| Dataset records |
──────────

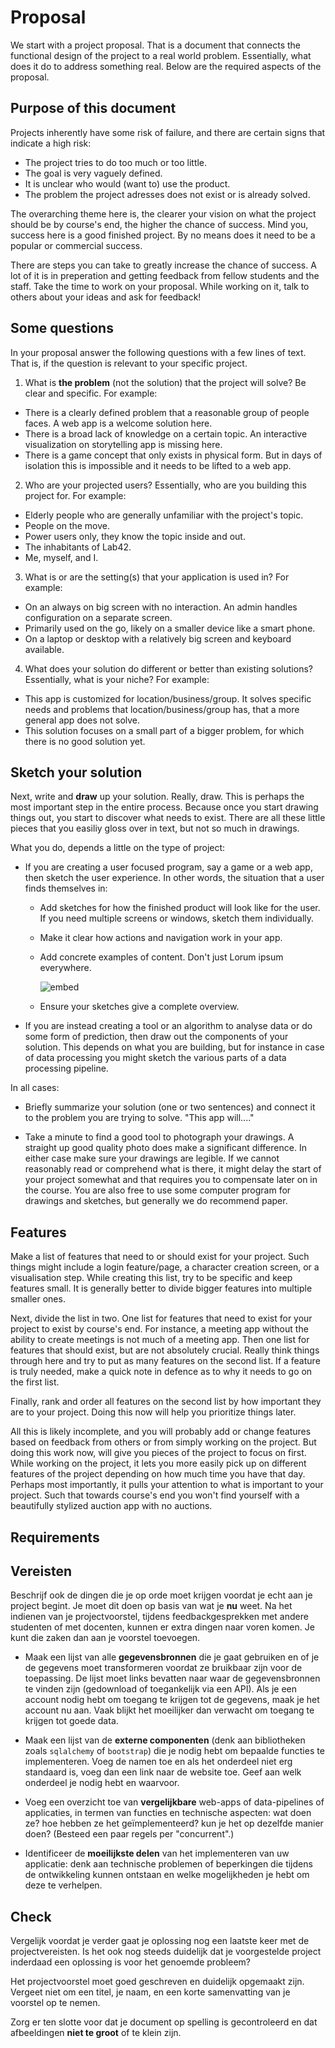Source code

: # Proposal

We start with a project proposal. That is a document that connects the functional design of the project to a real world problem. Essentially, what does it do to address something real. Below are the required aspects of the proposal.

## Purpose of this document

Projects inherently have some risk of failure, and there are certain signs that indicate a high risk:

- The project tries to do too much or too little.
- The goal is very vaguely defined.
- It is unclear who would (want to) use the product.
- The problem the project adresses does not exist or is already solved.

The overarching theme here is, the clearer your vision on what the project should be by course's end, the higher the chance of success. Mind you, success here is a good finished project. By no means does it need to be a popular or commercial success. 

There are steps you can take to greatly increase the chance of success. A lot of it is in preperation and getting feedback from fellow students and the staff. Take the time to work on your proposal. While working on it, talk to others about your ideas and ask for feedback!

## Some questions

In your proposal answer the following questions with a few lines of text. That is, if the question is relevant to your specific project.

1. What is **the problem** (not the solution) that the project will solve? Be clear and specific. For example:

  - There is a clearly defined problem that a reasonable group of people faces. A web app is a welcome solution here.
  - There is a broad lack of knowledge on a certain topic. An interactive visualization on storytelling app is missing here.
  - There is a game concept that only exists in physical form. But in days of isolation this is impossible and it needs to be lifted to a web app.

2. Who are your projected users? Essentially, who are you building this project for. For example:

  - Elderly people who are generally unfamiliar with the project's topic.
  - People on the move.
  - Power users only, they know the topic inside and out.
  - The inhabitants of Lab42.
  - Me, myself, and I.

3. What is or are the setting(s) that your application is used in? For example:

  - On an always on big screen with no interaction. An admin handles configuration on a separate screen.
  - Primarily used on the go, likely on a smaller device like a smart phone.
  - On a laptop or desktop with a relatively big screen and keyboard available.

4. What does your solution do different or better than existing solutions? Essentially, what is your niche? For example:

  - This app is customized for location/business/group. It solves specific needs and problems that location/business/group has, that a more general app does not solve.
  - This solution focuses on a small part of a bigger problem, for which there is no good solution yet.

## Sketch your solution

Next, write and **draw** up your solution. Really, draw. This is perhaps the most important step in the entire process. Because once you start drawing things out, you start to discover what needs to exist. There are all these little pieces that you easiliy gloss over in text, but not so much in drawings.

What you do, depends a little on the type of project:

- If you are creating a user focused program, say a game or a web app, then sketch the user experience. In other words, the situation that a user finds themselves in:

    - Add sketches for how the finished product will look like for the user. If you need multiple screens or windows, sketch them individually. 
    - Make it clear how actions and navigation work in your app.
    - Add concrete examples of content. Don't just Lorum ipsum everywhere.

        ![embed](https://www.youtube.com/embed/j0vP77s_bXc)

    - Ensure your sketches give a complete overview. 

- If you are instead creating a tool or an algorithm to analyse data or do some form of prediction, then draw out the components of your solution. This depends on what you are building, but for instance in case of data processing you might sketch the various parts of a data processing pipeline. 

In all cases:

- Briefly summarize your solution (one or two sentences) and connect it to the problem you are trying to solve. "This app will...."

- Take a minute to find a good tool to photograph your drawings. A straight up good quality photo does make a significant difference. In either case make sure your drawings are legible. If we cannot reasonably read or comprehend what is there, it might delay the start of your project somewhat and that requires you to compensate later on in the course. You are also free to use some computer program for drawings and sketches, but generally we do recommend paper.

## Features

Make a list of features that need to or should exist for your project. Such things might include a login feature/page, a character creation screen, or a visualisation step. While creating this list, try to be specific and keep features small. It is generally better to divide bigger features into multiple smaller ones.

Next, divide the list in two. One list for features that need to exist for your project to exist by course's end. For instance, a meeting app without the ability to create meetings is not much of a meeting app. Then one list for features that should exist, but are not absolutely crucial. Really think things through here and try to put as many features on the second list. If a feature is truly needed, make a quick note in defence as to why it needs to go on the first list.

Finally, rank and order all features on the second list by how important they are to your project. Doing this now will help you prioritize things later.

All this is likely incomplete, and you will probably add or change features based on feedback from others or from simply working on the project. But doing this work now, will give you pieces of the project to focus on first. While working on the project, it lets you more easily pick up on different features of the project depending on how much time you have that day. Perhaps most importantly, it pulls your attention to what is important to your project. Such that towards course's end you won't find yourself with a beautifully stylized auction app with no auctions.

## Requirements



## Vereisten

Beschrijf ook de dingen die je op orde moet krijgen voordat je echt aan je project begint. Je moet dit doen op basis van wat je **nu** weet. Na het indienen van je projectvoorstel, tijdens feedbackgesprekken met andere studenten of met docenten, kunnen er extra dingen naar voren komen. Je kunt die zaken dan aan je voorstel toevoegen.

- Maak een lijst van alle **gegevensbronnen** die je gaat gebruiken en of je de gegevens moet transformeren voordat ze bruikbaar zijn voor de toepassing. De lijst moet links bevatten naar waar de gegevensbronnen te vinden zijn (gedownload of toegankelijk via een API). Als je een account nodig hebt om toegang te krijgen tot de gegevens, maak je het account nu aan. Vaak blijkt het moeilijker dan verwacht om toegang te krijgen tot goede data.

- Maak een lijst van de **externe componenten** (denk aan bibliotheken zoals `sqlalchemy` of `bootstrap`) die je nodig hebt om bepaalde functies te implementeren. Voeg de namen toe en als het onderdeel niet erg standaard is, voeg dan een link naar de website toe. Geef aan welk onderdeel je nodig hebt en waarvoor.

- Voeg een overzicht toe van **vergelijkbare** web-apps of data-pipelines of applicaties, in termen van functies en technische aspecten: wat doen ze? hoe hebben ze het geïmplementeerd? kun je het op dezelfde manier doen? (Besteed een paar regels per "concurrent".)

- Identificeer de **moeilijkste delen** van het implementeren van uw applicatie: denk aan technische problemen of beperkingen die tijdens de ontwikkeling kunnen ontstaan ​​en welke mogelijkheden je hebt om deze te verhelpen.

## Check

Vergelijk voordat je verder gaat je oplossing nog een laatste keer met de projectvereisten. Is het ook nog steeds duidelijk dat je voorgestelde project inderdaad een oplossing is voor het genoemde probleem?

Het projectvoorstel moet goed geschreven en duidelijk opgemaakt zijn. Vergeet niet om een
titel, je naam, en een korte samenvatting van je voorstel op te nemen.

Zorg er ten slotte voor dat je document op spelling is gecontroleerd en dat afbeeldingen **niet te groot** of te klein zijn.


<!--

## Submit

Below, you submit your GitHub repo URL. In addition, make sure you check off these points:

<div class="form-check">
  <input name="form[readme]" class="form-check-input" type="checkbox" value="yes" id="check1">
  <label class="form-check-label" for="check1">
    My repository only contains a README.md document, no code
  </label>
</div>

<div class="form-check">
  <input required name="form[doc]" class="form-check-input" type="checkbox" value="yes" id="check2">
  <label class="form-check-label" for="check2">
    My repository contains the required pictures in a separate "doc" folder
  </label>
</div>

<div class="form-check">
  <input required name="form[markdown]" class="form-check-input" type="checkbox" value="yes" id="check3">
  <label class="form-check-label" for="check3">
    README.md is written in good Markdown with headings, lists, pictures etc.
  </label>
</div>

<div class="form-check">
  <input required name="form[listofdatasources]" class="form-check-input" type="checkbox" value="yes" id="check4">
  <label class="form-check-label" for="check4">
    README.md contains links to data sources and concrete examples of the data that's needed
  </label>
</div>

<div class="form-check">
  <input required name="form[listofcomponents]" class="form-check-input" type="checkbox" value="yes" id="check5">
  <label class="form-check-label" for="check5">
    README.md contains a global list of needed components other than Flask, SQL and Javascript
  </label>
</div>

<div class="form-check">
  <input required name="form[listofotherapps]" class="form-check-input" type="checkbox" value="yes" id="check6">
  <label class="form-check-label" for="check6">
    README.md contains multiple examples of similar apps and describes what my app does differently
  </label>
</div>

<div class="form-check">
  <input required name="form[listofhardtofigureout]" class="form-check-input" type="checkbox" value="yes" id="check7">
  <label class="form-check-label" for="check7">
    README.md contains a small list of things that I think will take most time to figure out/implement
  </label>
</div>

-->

──────────

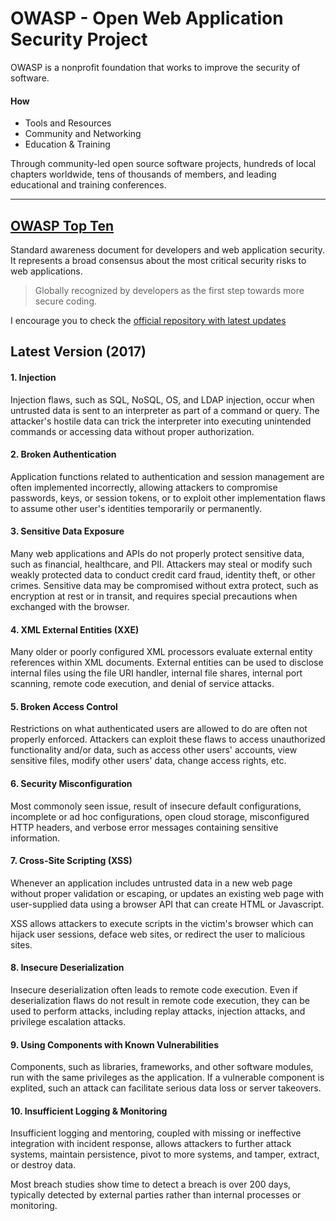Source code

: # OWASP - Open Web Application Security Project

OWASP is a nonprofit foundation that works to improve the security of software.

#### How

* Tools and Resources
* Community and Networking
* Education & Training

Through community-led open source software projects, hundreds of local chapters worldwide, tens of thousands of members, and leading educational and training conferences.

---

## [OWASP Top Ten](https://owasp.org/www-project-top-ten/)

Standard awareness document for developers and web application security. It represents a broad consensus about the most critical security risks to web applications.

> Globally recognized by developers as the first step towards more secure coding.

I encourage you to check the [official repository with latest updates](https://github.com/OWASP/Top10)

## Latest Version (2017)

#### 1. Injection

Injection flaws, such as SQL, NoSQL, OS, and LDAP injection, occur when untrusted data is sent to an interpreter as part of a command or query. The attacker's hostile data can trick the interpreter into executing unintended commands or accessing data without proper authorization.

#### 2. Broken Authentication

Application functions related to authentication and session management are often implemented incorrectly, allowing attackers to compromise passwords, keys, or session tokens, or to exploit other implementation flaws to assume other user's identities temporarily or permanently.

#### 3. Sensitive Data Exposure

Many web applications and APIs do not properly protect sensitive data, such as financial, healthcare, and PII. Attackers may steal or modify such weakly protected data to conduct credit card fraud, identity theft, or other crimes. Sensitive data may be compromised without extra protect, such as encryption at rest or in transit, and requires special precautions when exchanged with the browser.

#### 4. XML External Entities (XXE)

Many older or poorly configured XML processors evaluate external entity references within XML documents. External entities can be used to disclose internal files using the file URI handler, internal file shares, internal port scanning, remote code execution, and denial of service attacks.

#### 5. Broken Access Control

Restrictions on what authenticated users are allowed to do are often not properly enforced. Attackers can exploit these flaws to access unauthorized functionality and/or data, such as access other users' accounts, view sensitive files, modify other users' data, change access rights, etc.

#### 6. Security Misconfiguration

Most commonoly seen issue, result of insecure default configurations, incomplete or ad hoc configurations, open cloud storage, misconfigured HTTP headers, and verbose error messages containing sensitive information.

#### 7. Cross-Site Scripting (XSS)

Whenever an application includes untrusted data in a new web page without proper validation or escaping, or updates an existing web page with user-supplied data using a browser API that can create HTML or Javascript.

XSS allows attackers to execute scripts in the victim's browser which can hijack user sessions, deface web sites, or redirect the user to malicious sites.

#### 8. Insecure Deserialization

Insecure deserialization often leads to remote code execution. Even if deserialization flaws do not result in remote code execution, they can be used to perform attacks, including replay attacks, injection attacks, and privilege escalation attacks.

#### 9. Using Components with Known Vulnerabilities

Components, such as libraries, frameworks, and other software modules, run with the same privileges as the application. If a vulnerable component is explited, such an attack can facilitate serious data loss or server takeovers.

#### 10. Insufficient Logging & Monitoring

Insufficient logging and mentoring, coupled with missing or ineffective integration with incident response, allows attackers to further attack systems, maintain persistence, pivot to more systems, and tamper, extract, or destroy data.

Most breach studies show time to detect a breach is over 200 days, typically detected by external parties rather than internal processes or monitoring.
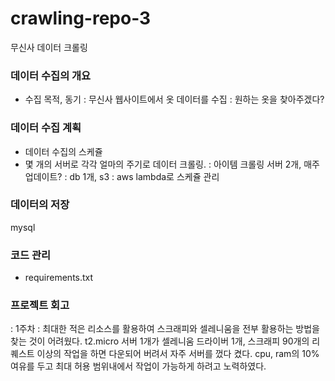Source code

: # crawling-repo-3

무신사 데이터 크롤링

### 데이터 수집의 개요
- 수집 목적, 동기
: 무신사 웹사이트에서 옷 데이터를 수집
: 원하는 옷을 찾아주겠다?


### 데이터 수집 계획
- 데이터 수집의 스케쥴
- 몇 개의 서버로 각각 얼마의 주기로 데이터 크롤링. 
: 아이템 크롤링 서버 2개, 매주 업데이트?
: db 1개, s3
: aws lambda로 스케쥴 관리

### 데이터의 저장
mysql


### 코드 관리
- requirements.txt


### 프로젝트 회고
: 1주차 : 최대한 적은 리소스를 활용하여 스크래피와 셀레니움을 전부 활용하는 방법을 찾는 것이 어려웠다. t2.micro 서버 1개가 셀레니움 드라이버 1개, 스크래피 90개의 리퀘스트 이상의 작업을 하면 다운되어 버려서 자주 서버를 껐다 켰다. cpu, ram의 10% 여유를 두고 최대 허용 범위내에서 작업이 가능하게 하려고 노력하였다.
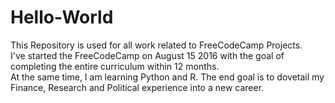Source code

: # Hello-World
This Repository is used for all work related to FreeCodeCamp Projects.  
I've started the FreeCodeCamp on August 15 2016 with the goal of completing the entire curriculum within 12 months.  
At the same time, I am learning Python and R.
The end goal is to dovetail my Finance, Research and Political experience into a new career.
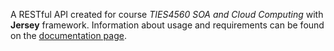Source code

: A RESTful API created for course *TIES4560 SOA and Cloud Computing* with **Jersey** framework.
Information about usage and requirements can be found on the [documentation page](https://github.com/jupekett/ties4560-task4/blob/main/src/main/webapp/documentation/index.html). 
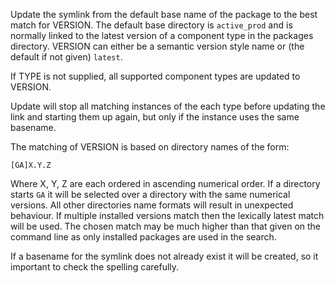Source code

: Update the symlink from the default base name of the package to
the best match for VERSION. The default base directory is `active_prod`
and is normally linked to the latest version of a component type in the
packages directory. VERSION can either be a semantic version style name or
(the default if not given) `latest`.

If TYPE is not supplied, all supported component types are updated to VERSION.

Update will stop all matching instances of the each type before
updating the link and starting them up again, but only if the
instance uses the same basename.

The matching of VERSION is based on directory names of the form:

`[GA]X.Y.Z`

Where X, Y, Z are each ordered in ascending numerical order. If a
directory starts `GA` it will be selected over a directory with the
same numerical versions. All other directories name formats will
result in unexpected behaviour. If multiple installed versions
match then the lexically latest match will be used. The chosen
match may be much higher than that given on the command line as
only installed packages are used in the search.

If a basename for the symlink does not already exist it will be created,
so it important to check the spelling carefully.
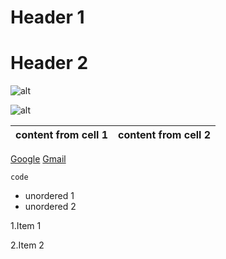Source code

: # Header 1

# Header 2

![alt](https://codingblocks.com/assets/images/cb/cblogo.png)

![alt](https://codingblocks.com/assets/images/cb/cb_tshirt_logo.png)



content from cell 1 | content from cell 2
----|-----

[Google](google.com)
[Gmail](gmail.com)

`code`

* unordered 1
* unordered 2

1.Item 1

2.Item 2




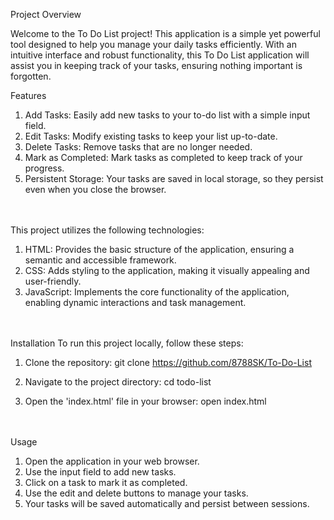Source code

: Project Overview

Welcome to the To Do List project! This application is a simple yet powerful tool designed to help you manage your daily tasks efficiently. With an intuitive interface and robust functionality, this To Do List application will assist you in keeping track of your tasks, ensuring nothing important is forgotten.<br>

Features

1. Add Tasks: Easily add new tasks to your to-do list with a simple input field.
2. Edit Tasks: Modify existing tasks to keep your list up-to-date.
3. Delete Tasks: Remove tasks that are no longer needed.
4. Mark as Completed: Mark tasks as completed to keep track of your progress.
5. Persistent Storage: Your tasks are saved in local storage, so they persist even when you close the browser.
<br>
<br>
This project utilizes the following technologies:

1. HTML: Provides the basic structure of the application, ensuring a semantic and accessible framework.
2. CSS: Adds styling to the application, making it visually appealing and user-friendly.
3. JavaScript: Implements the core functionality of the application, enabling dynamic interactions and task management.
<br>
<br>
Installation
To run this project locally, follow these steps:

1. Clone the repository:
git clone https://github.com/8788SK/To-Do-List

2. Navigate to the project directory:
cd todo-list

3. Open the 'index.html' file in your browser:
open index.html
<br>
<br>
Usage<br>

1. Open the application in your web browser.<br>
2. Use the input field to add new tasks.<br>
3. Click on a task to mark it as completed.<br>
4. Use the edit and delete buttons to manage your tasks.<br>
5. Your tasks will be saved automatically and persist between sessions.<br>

──────────

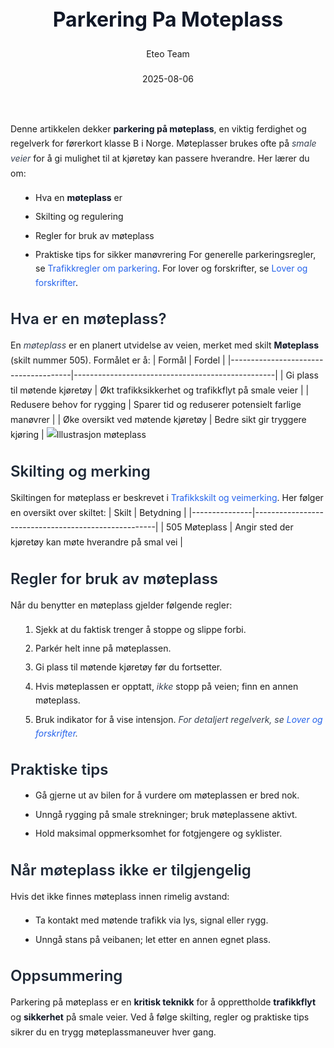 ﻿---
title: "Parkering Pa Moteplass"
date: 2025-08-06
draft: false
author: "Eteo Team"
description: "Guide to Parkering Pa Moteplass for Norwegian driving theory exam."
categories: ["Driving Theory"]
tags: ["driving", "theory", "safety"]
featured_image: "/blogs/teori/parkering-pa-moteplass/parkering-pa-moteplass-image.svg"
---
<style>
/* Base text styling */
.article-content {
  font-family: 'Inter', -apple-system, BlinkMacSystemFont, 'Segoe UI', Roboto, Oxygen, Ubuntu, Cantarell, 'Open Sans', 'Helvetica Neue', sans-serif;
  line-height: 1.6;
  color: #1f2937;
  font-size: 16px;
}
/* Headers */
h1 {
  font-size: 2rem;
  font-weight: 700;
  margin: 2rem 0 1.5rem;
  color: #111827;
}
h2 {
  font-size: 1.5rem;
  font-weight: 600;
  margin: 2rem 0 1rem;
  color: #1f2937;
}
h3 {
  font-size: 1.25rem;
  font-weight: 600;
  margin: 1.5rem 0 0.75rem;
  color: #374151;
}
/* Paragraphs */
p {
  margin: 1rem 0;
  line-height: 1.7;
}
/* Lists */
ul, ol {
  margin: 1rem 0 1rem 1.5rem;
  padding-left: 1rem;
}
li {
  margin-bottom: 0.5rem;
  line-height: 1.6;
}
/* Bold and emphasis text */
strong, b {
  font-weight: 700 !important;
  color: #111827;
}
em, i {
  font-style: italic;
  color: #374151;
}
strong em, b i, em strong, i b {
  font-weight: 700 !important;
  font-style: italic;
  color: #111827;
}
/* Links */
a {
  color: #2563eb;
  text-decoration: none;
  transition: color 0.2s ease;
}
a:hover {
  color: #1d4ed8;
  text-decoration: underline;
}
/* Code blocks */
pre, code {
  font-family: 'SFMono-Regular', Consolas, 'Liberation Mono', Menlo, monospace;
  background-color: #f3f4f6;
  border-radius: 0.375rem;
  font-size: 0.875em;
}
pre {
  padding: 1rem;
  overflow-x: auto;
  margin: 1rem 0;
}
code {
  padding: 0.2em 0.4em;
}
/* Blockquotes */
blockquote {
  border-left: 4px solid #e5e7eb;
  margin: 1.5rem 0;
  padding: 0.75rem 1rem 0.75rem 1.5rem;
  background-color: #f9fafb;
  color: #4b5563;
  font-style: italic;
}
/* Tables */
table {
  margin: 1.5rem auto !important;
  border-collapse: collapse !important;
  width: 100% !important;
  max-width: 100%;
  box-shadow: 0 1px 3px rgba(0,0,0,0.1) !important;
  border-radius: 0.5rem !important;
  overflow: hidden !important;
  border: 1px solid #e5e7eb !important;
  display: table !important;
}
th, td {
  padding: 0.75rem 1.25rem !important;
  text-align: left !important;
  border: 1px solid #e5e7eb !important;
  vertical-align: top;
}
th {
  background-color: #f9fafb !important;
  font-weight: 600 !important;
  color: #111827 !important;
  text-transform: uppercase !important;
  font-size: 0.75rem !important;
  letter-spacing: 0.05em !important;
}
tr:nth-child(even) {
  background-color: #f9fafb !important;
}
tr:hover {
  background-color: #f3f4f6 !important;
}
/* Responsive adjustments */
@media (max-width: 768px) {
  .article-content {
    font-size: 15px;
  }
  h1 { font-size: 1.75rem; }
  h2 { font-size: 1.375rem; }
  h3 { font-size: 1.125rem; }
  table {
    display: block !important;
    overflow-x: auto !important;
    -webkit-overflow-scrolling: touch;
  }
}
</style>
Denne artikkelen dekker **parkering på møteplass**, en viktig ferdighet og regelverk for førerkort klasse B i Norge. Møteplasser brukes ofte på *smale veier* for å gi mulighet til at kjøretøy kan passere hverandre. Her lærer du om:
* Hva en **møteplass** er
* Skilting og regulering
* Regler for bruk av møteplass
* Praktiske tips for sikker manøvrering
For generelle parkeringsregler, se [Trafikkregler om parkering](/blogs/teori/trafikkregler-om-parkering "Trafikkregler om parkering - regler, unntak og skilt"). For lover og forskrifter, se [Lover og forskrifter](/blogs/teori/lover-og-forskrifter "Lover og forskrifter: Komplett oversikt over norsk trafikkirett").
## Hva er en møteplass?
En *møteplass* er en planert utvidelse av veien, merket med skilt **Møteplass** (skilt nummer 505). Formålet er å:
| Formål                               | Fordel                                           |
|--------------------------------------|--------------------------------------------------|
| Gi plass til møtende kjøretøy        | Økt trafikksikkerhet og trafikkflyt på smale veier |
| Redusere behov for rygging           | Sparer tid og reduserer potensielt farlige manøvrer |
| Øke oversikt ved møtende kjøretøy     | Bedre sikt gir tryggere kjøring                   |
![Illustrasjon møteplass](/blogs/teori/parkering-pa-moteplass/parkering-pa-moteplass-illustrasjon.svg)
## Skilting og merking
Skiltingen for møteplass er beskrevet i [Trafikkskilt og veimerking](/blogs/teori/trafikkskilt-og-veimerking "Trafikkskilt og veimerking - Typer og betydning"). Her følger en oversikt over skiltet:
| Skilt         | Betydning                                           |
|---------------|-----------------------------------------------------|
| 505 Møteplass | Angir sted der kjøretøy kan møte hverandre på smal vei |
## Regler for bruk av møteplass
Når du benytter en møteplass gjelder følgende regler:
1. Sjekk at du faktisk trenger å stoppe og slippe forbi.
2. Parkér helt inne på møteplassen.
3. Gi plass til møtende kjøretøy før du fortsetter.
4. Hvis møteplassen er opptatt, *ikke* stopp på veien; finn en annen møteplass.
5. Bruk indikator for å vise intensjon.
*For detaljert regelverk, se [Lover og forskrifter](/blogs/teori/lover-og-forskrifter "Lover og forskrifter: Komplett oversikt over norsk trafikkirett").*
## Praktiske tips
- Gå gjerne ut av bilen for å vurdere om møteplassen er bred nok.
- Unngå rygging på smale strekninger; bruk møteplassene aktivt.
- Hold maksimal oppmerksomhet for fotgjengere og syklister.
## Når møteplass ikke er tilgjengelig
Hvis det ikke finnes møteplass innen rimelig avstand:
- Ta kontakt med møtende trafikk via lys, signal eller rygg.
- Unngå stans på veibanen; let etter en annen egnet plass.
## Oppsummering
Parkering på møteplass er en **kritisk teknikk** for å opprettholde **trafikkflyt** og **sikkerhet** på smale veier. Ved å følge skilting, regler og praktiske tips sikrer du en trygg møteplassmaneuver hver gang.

──────────

| Exercise brief |
Show, from the listing above, each line that contains the word "trafikkflyt".

| Expected output |
| Gi plass til møtende kjøretøy        | Økt trafikksikkerhet og trafikkflyt på smale veier |
Parkering på møteplass er en **kritisk teknikk** for å opprettholde **trafikkflyt** og **sikkerhet** på smale veier. Ved å følge skilting, regler og praktiske tips sikrer du en trygg møteplassmaneuver hver gang.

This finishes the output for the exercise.